Relationships: Where’s the ML in DH? Where’s the DH in ML?
With regard to the benefits that Modern Languages has experienced in its
engagement with Digital Humanities, digital technologies have, in a variety of
ways, changed the way in which we research as ML scholars, across the whole
cycle of the research process, from textual preservation, through analysis, to
archiving and dissemination. Medieval manuscript scholarship was one of the
first areas within ML to embrace DH, with examples such as the University of
Wisconsin-Madison
Dictionary of the Old Spanish
Language project that started in the 1970s and developed its own
tagging system [
Nitti 1979]. Building on this early initiative,
the Liverpool
Cancionero project began in the
mid-1980s, using Madison tagging norms, and led to the
Electronic Corpus of 15th-Century Castilian
Cancionero Manuscripts, which included codicological MS
descriptions, digitised MS images and digital transcriptions of the corpus.
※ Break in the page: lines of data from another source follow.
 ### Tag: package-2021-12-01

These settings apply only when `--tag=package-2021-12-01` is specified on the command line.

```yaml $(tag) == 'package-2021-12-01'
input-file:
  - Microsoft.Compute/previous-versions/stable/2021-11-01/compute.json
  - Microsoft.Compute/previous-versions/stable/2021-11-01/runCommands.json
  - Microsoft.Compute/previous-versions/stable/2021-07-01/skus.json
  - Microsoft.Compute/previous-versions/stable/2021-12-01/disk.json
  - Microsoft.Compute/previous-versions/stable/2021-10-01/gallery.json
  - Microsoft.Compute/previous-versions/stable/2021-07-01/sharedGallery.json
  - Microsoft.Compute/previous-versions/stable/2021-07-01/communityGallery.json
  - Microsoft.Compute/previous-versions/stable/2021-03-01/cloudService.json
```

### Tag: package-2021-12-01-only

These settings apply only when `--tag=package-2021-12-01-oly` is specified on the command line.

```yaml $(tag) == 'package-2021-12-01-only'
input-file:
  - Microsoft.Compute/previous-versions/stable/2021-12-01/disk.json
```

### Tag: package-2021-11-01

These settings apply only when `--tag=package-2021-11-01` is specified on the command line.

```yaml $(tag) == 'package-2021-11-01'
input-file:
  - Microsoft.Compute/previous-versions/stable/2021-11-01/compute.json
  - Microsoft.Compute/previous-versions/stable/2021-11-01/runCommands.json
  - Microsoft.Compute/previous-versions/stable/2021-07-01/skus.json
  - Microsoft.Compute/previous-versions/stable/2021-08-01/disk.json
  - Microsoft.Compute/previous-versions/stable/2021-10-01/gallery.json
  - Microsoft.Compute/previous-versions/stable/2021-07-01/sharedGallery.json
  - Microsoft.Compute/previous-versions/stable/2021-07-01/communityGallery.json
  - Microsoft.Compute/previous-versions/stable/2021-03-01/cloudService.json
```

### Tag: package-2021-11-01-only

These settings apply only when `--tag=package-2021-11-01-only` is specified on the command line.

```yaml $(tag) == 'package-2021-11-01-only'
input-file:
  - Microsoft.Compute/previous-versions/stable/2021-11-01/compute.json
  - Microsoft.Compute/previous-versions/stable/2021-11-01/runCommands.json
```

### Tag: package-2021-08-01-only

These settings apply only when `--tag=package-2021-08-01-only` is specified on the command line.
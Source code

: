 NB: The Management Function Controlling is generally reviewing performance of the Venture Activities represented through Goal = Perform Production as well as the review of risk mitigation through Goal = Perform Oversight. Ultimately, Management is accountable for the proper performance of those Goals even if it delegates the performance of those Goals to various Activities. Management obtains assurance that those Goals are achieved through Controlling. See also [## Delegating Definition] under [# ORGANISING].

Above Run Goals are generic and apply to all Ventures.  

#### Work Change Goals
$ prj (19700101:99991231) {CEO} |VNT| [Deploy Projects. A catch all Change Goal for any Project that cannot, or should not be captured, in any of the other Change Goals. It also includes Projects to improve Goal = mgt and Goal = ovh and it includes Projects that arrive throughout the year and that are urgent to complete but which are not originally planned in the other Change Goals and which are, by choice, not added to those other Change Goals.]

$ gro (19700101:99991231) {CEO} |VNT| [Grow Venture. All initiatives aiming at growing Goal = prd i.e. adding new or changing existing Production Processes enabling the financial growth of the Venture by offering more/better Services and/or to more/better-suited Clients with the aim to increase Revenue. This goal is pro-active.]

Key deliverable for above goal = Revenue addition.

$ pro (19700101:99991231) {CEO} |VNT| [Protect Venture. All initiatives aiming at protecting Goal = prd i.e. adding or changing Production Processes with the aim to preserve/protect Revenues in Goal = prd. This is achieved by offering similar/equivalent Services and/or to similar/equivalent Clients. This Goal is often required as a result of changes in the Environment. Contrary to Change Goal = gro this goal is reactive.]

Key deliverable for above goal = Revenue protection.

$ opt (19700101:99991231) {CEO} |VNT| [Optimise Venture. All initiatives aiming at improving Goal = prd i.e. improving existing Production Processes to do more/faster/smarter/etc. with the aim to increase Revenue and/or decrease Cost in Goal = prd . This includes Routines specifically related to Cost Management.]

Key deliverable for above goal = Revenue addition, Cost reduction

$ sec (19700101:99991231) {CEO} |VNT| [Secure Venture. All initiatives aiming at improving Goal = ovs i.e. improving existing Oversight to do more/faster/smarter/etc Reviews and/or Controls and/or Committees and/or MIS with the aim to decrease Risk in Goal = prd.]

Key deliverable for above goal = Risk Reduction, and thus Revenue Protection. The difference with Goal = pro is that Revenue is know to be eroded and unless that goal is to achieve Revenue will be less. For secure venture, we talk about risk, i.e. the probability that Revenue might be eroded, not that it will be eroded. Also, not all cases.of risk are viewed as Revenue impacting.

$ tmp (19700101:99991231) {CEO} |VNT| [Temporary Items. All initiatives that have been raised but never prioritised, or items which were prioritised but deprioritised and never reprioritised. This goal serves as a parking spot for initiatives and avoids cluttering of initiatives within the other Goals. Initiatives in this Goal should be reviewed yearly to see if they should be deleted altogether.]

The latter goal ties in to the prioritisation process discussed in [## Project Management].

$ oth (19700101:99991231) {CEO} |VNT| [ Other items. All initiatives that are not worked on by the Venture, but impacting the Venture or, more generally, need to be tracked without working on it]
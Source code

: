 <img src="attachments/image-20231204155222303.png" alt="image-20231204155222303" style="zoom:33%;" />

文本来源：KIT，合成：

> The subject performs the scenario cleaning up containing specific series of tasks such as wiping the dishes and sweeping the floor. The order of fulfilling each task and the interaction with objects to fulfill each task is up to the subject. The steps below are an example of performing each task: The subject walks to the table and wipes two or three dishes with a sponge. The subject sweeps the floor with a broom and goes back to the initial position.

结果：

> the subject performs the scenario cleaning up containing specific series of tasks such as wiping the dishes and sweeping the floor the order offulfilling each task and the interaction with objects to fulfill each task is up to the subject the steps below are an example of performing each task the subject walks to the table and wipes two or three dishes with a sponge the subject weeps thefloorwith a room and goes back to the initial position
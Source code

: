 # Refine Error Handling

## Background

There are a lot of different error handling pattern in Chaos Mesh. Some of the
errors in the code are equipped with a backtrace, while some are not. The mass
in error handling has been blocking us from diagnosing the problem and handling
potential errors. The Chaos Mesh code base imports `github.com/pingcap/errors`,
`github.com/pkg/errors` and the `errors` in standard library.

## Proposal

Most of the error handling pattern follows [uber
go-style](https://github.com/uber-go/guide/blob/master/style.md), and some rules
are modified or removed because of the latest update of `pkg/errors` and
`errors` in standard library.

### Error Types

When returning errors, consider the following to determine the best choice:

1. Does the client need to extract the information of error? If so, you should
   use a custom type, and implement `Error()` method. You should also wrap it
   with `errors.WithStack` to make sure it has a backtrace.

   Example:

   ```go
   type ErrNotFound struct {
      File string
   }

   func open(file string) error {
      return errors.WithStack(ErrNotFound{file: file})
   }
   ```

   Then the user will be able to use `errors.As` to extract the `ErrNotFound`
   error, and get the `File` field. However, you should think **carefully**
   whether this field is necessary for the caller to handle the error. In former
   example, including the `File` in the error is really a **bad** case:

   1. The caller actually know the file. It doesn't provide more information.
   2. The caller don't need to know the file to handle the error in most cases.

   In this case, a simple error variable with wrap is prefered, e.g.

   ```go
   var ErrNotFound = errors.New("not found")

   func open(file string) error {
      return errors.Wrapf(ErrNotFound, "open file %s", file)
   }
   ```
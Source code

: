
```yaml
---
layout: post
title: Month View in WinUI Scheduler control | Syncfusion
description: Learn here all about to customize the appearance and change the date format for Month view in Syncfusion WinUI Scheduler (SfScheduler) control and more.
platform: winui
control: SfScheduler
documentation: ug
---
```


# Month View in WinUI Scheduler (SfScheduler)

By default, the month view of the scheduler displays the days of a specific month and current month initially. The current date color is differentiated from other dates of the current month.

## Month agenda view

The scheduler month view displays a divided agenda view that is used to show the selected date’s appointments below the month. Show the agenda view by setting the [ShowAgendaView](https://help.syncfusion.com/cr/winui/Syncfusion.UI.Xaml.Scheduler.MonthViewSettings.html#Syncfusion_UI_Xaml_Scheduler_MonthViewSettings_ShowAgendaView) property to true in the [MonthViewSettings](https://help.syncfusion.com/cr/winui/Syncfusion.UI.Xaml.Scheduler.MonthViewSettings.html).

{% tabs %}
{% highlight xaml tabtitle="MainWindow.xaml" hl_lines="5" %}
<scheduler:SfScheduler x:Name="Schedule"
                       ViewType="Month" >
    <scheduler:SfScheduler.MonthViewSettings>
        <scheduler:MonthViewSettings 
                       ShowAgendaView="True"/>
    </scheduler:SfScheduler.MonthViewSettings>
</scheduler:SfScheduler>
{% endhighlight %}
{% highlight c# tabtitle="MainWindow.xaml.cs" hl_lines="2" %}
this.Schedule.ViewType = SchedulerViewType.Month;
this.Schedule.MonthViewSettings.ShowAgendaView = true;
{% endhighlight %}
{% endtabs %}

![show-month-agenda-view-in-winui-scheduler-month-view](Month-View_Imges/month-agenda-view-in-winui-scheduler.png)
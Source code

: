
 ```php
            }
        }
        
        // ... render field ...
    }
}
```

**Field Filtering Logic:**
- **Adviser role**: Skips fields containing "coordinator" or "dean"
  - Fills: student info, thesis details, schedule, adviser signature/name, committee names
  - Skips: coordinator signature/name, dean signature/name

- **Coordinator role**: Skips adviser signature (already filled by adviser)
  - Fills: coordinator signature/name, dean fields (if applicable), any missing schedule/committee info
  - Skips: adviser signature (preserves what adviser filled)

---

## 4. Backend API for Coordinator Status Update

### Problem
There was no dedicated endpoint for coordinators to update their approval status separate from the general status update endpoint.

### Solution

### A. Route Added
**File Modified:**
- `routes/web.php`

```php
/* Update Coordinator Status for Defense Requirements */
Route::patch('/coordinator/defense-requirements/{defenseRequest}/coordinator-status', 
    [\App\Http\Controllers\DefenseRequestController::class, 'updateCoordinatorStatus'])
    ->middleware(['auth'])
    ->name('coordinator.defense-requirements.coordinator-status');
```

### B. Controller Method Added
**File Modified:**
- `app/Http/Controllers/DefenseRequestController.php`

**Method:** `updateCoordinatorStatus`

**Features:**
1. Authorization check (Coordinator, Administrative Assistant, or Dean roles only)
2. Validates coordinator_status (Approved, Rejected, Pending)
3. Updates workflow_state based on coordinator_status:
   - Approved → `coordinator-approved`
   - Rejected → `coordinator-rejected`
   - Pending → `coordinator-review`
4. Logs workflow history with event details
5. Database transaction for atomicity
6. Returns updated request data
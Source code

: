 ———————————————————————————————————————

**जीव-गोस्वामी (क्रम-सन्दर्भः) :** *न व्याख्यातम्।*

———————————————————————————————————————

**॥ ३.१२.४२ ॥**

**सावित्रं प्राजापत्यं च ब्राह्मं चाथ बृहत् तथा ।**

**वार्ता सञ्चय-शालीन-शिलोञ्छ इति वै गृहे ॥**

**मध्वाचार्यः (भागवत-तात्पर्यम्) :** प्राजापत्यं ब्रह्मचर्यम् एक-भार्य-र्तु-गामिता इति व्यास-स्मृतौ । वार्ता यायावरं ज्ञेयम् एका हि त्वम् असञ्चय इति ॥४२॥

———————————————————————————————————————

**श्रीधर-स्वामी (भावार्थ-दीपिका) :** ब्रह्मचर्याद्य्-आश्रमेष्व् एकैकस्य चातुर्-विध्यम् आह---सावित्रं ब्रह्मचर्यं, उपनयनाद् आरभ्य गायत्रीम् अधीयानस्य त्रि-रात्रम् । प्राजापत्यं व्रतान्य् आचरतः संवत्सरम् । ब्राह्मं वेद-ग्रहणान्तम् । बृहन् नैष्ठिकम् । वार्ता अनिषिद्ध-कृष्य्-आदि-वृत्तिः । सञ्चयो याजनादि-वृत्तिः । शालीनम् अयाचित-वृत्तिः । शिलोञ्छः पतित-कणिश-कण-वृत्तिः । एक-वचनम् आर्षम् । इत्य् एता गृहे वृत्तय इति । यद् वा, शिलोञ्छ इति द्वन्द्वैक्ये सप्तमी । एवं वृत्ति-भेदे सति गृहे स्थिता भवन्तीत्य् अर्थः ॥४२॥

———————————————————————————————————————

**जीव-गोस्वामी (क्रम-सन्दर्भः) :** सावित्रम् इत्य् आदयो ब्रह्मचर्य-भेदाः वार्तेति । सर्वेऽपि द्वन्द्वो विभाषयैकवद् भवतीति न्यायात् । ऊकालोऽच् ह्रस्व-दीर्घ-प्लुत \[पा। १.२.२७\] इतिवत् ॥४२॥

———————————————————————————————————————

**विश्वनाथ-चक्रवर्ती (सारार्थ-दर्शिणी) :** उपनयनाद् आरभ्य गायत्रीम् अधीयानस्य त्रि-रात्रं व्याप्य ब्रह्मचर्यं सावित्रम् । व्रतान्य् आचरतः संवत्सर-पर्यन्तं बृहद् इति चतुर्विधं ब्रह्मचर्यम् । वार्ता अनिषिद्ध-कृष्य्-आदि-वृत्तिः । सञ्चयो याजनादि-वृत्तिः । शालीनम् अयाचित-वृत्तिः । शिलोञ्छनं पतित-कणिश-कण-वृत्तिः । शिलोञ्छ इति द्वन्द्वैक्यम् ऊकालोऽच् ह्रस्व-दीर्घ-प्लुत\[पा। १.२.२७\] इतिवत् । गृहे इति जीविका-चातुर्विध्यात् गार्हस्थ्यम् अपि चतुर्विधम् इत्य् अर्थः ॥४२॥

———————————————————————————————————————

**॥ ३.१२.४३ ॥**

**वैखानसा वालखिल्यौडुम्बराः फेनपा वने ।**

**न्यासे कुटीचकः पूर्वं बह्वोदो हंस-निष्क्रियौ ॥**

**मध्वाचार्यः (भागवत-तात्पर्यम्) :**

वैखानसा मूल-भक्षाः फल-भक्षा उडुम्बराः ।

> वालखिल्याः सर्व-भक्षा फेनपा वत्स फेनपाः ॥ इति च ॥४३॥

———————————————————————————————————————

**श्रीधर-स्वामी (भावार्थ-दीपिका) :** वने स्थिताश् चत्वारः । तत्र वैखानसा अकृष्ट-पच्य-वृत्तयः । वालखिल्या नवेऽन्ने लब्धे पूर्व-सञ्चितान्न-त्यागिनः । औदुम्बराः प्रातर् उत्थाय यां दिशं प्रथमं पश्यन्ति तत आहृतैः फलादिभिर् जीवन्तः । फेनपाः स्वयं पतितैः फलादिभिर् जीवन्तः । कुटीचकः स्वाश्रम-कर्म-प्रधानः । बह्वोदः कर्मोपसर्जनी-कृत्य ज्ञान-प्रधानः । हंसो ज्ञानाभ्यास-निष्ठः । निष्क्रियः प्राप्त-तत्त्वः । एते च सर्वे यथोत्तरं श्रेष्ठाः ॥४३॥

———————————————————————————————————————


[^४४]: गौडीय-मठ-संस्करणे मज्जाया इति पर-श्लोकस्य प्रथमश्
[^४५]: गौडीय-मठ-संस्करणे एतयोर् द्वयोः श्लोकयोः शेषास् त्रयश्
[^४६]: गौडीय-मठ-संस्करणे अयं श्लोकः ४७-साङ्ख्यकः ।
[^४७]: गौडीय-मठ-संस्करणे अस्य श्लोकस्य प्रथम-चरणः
These two projects, pioneering in the field, led the way not only in making use
of digital technologies to bring together a dispersed corpus for the first time,
but also in developing tagging systems for medieval manuscripts that have
changed the way that scholars access such texts.
If the
Cancionero project is a prime example of how
ML scholarship has integrated DH tools in the analysis of manuscripts, and,
essentially, mobilised DH in relation to already existing (pre-digital) sources,
other projects have used DH tools and methodologies in the creation of their
corpora. Such is the case, for instance, of the HERA-funded collaborative
Travelling Texts, 1790-1914 project which undertakes
systematic scrutiny of reception data from large-scale sources (library and
booksellers’ catalogues, the periodical press), and thus uses DH approaches in
the creation of its data. In a similar vein, Kirsty Hooper’s digital history
projects, such as her
Hispanic Liverpool database
of nineteenth-century Liverpool residents who were born in the Hispanic world,
or her
Atlantis Project: Women and Words in Spain,
1890-1936, involving a database of bio-bibliographic information
about women writers in Spain, make use of databases to explore “what the details of forgotten lives can tell us
about wider questions in cultural history”. In these and other
projects, the advent of what are loosely termed “big data” approaches have
had a significant impact on how ML scholarship conceives of itself.
[9]
Corpus linguistics is another area within ML that has spearheaded DH approaches,
with the Real Academia Española’s
CORDE (
Corpus Diacrónico del Español) project – a textual
corpus of all time periods and geographical regions in which Spanish has been
spoken, up to 1974 – and the
CREA project (
Corpus de Referencia del Español Actual) – a corpus of
contemporary Spanish, which takes up where CORDE leaves off – being two of the
leading and most widely-used resources. These, along with similar projects in
other of the Iberian languages – such as the
CICA
corpus of Old Catalán, or the
Corpus do Português –
have had a significant impact on the way in which ML scholars approach corpora.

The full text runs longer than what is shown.